The information set forth in response to this Item 4 is qualified in its entirety by reference to the Merger Agreement, the Commitment Letters (as defined in Item 6 below) and the Press Release.

Other than as described above, Istithmar does not have any present plans or proposals which relate to or that would result in any of the actions or transactions described in paragraphs (a) through (j) of Item 4 of the instructions to Schedule 13D. Subject to the terms of the Governance Agreement, Istithmar may in the future acquire additional Ordinary Shares or other securities of the Issuer, in the open market, in privately-negotiated purchases or otherwise, and may also, depending on then current circumstances, dispose of all or a portion of the Ordinary Shares beneficially owned by it in one or more transactions. Additionally, Istithmar reserves the right from time to time to formulate plans or proposals regarding the Issuer or any of its securities and to carry out any of the actions or transactions described in paragraphs (a) through (j) of Item 4 of the instructions to Schedule 13D, to the extent deemed advisable by Istithmar and subject to the terms of the Governance Agreement.

Item 5.

Interest in Securities of the Issuer.

Item 5 of the Statement is amended and restated in its entirety to read as follows:

 

(a) Istithmar is the beneficial owner of 4,500,000 Ordinary Shares, which, based upon the Issuer's representations in the Merger Agreement, represent approximately 12.3% of the currently outstanding Ordinary Shares. In addition, as a result of the matters described in Item 4 above, Istithmar may be deemed to beneficially own Ordinary Shares beneficially owned by Solomon Kerzner, Howard B. Kerzner and Whitehall. Based on information provided by such persons, as of March 20, 2006, Solomon Kerzner beneficially owned 3,912,019 Ordinary Shares, Howard B. Kerzner beneficially owned 500,000 Ordinary Shares and Whitehall may be deemed to beneficially own no more than 8,371 Ordinary Shares. The Ordinary Shares beneficially owned by Solomon Kerzner, Howard B. Kerzner, Whitehall and Istithmar represent 24.3% of the Ordinary Shares outstanding. Istithmar disclaims beneficial ownership of the Ordinary Shares owned by Solomon Kerzner, Howard B. Kerzner and Whitehall.

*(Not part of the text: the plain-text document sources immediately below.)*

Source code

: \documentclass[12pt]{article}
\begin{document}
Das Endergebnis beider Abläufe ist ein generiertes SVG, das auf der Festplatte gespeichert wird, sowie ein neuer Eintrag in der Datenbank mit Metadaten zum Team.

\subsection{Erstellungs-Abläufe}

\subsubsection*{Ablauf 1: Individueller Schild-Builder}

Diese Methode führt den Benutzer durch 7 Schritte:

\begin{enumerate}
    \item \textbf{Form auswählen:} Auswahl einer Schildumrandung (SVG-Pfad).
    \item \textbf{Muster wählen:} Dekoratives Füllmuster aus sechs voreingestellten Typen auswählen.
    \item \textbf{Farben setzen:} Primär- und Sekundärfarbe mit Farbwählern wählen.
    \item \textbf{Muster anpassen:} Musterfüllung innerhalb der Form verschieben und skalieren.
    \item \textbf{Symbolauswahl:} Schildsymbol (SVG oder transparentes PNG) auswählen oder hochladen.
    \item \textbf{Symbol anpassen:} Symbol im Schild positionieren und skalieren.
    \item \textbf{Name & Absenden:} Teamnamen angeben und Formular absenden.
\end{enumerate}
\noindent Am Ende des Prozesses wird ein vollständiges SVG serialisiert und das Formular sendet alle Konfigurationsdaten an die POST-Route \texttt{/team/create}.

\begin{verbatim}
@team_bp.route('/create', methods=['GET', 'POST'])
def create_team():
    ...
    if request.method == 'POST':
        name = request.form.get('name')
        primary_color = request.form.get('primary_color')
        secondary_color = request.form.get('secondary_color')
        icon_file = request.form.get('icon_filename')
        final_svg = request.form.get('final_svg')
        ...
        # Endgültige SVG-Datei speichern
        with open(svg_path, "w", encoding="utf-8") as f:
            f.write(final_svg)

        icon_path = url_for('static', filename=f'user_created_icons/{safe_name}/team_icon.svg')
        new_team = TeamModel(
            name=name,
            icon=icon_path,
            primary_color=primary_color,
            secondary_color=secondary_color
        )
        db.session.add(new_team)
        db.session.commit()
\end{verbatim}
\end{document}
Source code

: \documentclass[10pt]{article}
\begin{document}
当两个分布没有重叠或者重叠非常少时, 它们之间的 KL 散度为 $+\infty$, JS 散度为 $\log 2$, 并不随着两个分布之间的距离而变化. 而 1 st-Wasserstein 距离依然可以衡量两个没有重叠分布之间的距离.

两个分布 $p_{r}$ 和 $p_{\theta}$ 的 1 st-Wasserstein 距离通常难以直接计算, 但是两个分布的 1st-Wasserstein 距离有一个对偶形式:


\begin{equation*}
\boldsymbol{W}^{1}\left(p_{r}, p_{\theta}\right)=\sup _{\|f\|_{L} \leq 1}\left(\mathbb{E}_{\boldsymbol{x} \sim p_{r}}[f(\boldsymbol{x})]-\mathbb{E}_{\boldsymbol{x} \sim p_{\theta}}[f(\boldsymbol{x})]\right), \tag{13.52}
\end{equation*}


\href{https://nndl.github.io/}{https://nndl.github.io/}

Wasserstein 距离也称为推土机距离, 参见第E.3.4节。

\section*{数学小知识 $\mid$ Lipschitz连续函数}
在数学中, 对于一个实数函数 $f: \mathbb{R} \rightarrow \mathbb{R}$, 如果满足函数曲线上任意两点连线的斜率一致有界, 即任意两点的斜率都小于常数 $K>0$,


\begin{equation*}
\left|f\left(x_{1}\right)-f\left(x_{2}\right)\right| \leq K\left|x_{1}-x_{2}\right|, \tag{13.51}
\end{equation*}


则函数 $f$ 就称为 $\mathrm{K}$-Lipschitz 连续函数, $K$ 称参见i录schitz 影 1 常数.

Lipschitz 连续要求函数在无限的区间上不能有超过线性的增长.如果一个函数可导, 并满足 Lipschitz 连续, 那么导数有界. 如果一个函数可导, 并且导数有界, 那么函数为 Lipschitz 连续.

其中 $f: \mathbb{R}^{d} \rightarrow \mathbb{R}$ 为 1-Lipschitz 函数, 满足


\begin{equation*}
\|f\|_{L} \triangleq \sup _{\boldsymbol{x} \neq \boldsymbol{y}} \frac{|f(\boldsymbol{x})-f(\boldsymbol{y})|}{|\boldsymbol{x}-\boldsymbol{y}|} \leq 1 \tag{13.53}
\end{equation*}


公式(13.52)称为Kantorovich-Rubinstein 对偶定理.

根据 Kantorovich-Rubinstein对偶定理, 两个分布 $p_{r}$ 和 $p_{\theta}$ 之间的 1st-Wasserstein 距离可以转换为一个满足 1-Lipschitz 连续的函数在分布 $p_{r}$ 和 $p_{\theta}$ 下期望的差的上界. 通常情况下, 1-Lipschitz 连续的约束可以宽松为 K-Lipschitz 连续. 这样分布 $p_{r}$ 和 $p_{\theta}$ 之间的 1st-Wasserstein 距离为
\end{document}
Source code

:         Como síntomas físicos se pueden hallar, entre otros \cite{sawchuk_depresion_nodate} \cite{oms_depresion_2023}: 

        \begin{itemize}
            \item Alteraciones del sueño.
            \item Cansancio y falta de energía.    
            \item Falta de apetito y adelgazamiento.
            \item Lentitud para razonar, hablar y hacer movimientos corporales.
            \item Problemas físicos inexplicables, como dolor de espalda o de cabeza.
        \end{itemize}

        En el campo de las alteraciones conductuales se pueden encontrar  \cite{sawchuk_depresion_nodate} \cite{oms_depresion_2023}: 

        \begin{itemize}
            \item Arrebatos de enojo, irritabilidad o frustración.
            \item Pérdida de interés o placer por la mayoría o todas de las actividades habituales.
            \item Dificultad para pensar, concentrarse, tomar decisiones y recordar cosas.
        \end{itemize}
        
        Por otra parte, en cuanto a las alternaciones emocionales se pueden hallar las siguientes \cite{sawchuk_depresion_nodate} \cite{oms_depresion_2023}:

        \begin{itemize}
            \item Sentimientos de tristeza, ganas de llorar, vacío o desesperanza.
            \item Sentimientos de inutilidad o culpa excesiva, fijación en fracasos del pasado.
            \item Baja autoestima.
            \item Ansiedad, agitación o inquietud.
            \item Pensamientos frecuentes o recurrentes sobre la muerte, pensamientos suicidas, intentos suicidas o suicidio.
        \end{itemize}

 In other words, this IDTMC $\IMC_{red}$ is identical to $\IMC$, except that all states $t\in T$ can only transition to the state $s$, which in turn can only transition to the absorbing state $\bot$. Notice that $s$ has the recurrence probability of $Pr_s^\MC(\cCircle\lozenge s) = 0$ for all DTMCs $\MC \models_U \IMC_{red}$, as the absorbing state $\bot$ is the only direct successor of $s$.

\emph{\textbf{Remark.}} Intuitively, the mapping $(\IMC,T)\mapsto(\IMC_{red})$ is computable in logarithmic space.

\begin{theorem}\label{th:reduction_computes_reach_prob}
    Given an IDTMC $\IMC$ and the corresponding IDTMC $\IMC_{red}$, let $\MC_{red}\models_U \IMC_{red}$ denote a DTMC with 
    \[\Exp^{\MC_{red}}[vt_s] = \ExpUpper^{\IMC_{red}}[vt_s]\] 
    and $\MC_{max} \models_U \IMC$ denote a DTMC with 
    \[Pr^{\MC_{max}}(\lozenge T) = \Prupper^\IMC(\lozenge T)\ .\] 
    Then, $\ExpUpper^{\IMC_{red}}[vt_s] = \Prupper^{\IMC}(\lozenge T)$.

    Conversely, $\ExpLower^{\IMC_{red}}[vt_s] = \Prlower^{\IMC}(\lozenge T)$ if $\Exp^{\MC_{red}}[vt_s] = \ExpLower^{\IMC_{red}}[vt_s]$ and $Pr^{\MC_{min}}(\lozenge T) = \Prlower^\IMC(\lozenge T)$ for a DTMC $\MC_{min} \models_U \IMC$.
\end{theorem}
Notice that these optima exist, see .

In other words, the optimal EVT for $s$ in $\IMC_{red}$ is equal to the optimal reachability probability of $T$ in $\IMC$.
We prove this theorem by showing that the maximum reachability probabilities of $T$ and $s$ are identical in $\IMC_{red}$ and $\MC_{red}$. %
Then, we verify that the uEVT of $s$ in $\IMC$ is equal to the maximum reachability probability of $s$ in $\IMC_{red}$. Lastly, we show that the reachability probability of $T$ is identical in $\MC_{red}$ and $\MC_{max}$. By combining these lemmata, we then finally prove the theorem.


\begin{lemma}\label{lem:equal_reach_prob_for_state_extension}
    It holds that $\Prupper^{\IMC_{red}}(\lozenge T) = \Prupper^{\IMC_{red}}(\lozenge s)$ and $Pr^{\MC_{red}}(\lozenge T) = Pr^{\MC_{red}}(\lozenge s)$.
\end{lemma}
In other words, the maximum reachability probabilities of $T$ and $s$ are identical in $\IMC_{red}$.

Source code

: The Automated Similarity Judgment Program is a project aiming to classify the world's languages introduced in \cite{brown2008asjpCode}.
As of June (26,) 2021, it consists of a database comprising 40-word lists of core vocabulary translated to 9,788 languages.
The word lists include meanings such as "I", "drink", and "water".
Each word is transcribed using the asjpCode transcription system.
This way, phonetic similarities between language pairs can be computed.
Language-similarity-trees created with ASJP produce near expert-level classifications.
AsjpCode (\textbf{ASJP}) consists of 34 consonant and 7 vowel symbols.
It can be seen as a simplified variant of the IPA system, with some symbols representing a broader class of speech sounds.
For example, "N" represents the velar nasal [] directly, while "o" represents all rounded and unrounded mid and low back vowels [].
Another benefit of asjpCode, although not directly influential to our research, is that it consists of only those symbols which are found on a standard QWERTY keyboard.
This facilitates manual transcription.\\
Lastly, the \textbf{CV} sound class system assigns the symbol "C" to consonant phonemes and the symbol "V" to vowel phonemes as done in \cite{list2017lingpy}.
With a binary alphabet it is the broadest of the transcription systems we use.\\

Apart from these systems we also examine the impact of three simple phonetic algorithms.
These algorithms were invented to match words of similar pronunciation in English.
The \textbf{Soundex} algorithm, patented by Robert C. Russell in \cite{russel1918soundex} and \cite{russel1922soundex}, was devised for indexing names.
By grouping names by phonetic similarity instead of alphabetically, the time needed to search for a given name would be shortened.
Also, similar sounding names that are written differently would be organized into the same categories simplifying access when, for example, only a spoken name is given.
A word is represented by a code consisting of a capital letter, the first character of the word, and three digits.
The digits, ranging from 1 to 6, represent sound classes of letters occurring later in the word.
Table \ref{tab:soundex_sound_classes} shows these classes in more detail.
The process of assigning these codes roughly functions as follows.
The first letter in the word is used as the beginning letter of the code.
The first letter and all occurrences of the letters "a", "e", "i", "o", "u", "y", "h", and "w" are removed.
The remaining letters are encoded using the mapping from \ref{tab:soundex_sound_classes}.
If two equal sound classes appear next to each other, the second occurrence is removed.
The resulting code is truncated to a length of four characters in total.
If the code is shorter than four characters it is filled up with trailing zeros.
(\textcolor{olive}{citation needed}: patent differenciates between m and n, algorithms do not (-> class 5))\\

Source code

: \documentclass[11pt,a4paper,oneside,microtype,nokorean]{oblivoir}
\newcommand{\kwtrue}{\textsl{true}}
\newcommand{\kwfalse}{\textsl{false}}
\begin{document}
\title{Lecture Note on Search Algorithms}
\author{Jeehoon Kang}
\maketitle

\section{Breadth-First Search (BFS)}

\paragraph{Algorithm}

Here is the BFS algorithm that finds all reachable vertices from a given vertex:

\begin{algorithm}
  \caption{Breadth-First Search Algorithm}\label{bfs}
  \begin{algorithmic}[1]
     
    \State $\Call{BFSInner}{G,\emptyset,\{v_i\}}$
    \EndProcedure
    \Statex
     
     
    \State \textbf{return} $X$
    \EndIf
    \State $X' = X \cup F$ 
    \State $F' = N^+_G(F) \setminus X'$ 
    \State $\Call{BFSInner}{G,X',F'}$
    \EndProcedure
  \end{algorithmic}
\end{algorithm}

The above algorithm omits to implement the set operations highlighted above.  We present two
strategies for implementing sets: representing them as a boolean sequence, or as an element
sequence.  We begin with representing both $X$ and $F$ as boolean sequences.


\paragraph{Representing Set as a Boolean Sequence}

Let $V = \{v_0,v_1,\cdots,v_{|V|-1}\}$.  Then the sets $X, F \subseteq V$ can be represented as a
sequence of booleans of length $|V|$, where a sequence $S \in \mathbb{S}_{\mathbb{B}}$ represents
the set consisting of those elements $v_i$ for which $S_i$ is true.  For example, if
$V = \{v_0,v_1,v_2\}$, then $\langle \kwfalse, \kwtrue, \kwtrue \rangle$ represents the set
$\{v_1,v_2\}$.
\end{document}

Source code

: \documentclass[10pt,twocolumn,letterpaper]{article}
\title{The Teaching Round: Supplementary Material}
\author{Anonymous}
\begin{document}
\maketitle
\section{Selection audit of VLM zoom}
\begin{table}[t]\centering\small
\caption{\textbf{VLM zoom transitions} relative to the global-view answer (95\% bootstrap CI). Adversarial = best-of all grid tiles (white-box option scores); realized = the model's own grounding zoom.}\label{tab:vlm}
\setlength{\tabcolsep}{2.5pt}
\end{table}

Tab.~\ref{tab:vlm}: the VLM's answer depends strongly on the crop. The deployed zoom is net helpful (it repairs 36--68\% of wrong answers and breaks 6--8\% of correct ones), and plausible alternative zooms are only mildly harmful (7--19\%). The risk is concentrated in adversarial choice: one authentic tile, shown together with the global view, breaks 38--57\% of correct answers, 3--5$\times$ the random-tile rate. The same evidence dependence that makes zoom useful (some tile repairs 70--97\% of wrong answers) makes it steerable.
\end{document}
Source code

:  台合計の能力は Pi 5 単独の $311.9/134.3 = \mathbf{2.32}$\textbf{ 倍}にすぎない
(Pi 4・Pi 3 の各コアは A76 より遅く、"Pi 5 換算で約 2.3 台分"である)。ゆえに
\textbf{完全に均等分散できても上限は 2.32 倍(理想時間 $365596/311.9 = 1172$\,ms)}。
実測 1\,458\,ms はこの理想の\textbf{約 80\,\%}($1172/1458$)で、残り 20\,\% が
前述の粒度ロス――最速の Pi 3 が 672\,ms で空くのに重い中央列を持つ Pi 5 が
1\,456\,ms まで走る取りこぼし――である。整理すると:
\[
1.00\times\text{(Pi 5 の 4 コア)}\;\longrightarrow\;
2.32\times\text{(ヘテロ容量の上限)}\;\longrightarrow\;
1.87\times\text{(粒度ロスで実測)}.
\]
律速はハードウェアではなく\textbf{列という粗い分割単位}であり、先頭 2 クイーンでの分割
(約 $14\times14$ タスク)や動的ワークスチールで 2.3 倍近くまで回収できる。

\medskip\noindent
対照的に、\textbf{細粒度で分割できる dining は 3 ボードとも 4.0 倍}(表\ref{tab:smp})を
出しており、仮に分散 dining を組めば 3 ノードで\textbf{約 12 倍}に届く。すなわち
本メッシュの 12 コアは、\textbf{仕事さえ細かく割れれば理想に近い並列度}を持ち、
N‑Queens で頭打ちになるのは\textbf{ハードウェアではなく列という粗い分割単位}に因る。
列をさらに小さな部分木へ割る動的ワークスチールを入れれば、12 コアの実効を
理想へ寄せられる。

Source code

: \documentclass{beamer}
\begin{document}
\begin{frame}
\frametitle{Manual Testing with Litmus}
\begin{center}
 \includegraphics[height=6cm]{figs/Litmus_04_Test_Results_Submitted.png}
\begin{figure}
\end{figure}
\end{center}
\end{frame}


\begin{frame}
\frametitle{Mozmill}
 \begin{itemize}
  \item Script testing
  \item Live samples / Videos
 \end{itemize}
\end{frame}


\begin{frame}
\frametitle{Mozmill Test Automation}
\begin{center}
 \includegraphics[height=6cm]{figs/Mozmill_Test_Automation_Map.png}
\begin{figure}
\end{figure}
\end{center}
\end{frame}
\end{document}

(b) Istithmar has the sole power to vote or direct the vote, and dispose or direct the disposal of 4,500,000 Ordinary Shares of the Issuer.

(c) Neither Istithmar nor, to the best of its knowledge, any of the government of Dubai or the persons identified in Schedule A to this Statement has effected any transactions in the Ordinary Shares in the past sixty days.

(d) – (e) Not applicable.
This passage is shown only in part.